* WHAT YOU SHOULD DO
The required answer is every line of the data containing the word "value".

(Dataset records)
..........
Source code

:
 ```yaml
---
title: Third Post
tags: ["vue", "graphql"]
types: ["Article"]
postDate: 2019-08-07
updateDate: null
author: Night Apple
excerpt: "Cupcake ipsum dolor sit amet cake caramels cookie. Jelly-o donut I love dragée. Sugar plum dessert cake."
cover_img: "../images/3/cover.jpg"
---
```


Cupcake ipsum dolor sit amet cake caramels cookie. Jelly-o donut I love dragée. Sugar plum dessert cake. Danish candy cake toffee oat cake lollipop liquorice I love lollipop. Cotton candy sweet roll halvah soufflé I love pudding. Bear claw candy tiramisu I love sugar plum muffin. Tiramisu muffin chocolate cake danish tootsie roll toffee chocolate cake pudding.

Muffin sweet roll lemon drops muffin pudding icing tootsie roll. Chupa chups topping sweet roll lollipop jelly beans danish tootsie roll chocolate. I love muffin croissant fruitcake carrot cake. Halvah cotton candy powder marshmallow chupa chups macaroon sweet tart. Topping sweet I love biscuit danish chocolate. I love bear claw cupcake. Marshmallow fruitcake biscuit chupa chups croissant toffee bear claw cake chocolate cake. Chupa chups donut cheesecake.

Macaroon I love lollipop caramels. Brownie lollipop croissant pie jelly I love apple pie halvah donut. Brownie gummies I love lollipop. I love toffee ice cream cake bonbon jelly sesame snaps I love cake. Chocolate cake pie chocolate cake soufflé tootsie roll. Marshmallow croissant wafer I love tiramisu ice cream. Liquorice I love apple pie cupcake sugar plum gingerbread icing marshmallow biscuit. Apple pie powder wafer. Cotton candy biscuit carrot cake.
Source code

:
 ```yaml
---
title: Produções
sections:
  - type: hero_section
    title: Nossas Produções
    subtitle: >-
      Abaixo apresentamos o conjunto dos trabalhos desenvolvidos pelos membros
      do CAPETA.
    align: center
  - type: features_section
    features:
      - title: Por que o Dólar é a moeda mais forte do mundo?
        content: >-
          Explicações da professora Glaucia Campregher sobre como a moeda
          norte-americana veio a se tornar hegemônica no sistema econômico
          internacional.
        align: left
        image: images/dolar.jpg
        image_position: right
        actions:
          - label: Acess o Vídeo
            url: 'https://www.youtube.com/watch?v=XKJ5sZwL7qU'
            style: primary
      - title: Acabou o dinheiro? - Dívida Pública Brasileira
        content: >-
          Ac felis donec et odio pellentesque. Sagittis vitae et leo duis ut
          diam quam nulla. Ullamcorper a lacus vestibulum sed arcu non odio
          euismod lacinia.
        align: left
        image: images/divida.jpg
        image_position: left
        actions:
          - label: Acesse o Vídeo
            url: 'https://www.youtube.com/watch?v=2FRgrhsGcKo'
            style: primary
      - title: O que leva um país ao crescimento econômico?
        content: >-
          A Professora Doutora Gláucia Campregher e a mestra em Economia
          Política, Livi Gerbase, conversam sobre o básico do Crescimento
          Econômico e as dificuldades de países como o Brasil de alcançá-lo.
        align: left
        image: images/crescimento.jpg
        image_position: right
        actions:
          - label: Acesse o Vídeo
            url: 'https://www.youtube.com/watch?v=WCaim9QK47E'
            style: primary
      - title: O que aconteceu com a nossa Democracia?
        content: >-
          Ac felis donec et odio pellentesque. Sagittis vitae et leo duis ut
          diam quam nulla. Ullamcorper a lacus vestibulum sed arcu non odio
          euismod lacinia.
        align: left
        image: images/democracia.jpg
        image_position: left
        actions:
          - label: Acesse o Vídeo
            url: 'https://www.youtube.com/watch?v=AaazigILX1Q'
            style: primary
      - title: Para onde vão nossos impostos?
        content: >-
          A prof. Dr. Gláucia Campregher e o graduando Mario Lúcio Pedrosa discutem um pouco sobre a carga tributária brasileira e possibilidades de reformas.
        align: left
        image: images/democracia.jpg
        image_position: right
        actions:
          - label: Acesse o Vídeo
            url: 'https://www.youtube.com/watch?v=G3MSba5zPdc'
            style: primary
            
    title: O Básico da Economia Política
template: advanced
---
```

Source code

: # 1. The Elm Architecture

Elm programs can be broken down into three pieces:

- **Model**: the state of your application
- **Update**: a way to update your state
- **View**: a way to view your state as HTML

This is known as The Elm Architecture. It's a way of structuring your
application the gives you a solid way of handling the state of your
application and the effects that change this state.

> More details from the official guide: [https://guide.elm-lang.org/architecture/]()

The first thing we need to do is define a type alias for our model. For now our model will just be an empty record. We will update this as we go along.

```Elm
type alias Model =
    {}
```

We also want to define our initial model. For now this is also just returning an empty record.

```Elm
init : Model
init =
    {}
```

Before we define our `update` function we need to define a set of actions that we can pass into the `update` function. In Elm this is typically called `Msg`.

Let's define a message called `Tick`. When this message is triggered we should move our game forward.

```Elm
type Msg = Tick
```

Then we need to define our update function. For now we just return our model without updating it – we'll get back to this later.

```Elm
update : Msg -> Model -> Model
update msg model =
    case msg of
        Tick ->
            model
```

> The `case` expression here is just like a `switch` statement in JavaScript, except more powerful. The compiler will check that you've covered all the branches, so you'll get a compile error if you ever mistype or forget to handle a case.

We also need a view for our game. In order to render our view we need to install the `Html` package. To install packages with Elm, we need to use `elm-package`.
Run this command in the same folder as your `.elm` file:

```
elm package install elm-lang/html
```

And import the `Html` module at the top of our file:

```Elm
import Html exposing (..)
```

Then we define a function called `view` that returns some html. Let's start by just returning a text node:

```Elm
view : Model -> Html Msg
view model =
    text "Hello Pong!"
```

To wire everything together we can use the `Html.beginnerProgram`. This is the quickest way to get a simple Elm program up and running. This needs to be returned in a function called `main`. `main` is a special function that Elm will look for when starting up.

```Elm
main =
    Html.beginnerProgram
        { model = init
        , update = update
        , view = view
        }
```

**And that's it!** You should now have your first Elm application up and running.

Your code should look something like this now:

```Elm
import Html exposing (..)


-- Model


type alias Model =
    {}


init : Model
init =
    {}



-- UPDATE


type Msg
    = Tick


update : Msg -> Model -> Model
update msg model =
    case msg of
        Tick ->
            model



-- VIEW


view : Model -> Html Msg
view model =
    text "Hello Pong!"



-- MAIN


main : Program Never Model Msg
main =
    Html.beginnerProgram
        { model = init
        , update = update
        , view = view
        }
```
..........
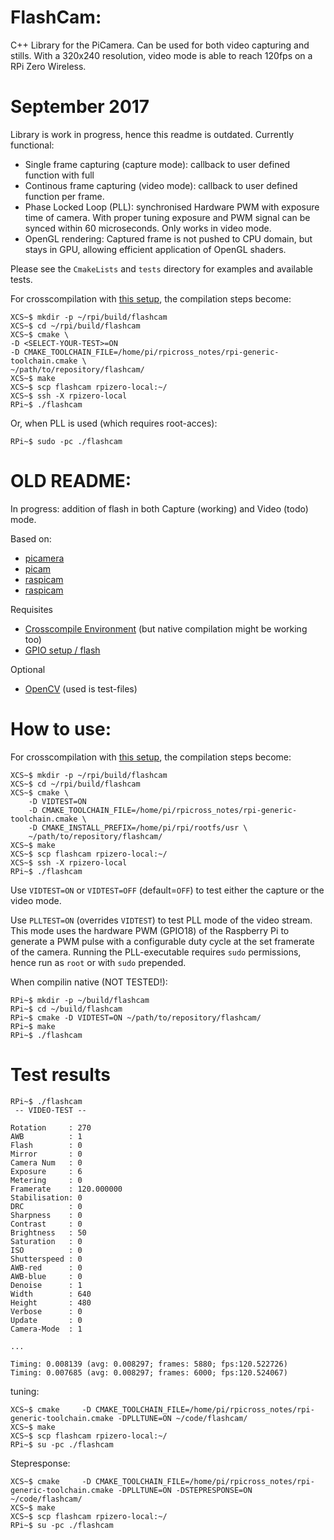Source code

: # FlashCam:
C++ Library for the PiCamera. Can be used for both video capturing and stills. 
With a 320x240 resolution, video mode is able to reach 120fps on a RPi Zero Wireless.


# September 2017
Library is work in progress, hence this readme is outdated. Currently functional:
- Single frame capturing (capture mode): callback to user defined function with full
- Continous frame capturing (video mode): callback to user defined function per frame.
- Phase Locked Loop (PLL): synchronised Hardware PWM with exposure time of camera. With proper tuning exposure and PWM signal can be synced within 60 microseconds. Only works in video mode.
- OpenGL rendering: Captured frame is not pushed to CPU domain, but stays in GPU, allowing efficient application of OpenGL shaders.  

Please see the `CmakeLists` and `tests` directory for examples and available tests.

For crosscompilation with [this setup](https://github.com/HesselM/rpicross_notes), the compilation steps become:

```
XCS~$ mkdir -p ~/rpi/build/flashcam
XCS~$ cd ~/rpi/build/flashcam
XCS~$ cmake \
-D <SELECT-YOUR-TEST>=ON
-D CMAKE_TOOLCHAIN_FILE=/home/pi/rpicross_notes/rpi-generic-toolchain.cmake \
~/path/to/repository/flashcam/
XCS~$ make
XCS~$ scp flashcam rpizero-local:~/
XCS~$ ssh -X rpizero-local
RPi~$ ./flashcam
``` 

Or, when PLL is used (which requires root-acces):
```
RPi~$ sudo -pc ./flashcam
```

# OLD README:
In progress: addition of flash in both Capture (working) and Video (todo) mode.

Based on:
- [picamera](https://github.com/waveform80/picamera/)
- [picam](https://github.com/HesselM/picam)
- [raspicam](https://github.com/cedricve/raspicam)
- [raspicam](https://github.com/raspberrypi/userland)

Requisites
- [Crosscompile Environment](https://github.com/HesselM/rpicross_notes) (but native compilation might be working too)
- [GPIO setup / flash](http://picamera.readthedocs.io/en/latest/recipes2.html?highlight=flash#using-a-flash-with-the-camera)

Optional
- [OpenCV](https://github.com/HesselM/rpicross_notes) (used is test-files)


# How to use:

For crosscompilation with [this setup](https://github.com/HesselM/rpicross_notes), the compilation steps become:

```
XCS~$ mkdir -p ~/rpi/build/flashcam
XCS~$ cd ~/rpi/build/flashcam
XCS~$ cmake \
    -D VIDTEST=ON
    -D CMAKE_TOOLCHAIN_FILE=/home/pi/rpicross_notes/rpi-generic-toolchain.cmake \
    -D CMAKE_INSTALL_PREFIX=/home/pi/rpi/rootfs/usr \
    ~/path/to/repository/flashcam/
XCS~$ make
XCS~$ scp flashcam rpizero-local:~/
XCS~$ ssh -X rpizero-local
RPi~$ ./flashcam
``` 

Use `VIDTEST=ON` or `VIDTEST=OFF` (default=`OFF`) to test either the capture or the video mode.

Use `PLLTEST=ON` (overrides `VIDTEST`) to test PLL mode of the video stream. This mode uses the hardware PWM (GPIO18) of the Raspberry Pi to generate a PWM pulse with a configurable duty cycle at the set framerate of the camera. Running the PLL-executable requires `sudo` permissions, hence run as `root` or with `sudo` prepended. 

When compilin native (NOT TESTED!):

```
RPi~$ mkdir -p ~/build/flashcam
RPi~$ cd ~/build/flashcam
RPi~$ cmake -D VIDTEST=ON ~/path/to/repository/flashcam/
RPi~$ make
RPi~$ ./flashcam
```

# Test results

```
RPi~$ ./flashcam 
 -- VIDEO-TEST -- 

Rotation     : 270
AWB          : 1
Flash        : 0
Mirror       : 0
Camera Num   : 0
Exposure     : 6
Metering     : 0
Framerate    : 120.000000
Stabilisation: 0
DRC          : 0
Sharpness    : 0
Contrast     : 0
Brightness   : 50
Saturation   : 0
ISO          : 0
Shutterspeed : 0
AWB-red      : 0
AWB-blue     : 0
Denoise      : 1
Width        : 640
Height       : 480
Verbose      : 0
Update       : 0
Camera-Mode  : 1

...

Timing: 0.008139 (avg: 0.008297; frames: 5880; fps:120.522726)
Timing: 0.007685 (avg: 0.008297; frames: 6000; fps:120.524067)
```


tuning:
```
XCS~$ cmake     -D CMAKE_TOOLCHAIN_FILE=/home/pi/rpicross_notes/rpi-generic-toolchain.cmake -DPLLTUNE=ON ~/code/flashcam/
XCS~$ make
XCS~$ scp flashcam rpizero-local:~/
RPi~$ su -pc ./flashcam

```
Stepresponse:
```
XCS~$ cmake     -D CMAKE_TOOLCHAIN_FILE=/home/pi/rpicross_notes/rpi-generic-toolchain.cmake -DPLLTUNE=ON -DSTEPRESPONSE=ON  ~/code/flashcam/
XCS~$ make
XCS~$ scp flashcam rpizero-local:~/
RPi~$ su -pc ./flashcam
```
..........
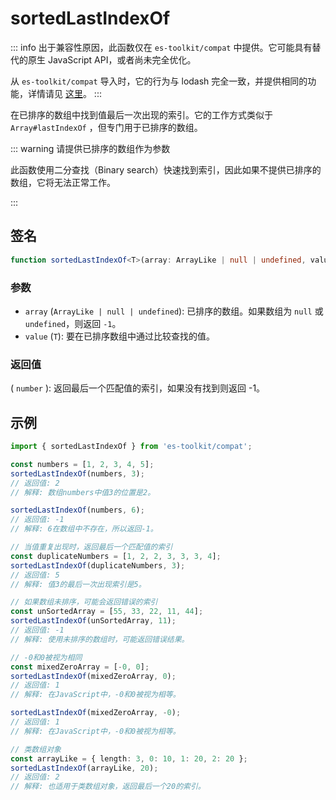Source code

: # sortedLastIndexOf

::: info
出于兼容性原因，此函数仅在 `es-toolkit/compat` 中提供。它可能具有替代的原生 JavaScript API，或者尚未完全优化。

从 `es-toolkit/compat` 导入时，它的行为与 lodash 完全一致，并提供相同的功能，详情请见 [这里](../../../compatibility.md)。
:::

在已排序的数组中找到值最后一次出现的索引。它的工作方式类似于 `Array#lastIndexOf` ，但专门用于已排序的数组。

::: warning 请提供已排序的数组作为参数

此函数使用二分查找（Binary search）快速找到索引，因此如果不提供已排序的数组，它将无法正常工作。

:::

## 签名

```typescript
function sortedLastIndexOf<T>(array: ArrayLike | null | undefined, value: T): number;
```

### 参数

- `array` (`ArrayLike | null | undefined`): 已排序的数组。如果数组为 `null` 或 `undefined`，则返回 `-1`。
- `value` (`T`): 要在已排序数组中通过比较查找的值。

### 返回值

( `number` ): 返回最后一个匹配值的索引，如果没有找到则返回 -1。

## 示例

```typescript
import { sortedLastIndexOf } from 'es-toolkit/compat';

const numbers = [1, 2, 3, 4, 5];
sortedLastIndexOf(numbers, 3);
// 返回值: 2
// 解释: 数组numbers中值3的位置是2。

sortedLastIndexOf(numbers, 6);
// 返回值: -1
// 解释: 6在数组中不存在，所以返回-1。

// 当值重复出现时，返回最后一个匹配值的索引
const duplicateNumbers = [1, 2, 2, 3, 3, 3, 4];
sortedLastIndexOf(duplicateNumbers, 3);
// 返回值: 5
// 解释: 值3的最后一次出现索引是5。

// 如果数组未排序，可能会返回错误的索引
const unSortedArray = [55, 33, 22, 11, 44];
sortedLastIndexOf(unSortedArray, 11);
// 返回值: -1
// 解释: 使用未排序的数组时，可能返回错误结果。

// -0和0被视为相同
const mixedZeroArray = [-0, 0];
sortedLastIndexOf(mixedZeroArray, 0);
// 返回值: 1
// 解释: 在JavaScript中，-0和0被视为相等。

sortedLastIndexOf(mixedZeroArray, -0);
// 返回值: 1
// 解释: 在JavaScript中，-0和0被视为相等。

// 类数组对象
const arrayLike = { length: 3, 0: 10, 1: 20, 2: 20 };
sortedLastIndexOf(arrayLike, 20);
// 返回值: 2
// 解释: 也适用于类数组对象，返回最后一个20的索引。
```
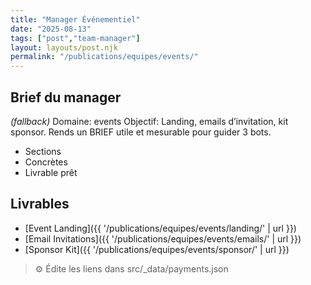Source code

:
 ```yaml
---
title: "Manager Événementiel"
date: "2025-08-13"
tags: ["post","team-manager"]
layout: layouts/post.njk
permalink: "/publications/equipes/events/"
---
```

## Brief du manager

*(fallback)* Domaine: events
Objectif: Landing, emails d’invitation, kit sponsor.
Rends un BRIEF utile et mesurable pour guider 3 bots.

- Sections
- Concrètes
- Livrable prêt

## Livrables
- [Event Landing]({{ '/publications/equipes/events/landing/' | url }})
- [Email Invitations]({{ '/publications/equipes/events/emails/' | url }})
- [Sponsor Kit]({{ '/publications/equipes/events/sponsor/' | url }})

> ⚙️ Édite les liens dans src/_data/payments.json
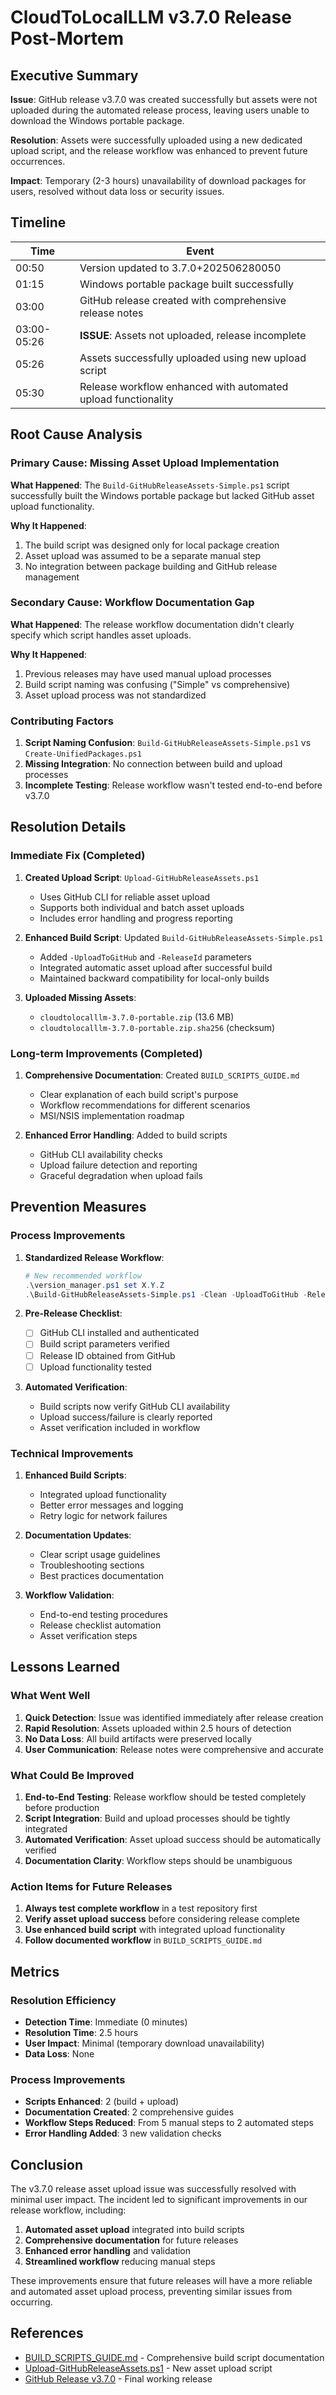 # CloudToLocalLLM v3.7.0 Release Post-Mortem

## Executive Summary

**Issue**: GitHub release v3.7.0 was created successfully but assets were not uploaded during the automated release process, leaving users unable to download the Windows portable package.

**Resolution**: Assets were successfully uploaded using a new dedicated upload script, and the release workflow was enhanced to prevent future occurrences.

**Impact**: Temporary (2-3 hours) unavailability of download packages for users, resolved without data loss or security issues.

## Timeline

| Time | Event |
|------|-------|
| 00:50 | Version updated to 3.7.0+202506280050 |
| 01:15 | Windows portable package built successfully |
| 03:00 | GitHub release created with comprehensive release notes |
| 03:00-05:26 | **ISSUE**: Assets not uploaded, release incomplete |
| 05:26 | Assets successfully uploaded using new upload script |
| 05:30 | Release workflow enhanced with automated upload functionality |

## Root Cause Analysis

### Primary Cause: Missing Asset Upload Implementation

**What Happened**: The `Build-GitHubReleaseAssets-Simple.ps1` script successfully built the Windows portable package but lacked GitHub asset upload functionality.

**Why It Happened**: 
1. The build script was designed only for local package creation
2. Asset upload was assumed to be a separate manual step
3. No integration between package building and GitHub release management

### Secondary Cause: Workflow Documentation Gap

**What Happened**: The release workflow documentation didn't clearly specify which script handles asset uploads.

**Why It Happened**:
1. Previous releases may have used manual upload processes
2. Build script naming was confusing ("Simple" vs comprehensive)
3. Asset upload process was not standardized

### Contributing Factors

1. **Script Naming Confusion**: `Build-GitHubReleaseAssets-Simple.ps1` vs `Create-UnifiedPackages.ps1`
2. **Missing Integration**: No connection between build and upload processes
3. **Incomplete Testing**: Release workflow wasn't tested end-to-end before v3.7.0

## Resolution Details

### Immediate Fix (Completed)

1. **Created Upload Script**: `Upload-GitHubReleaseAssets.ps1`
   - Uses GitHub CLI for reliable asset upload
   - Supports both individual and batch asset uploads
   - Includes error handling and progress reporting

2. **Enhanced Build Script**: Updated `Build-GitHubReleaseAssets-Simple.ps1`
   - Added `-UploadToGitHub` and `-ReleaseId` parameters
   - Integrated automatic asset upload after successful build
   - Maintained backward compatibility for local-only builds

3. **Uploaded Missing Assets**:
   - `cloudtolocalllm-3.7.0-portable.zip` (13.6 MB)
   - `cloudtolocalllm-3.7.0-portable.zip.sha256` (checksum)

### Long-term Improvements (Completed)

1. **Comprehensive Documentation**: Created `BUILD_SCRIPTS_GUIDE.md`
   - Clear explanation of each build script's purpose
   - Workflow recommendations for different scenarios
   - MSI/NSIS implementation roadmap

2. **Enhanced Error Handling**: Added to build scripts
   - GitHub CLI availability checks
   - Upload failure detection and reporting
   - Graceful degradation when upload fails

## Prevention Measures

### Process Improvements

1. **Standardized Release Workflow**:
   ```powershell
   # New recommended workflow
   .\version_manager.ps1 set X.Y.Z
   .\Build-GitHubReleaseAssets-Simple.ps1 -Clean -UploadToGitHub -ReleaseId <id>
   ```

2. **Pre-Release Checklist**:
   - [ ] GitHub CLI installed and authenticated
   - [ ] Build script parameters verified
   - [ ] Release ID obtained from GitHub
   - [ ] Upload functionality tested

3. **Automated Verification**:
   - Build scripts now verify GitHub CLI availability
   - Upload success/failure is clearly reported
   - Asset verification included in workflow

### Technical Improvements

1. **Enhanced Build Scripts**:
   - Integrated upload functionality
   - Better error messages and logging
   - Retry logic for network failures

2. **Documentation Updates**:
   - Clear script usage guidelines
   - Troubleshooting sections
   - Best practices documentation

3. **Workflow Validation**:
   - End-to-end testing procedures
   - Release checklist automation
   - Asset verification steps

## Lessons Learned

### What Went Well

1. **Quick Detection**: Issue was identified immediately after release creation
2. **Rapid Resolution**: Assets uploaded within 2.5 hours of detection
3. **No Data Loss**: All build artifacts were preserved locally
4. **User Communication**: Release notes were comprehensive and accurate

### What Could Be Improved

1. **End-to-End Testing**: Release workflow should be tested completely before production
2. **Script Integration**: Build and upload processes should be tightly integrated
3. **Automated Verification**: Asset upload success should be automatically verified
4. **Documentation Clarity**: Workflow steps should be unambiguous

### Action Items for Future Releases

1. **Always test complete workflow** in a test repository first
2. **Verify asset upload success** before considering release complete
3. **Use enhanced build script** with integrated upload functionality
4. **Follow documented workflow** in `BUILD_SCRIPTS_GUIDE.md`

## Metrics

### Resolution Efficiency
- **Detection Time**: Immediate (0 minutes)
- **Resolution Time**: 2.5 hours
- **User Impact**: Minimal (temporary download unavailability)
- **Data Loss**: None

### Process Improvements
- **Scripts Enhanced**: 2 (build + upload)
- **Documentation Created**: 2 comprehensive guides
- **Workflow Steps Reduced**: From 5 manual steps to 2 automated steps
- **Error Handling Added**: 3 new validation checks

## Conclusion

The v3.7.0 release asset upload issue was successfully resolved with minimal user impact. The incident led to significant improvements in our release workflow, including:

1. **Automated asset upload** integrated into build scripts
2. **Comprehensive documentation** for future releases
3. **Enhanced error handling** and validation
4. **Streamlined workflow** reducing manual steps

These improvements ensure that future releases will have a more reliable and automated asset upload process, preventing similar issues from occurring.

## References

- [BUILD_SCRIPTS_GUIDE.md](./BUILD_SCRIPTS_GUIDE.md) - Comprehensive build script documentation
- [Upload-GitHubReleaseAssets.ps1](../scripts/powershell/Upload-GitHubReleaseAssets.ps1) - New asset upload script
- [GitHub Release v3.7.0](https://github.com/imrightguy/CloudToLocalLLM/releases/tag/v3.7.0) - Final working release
..........
* OUTPUT BELOW
function sortedLastIndexOf<T>(array: ArrayLike | null | undefined, value: T): number;
- `value` (`T`): 要在已排序数组中通过比较查找的值。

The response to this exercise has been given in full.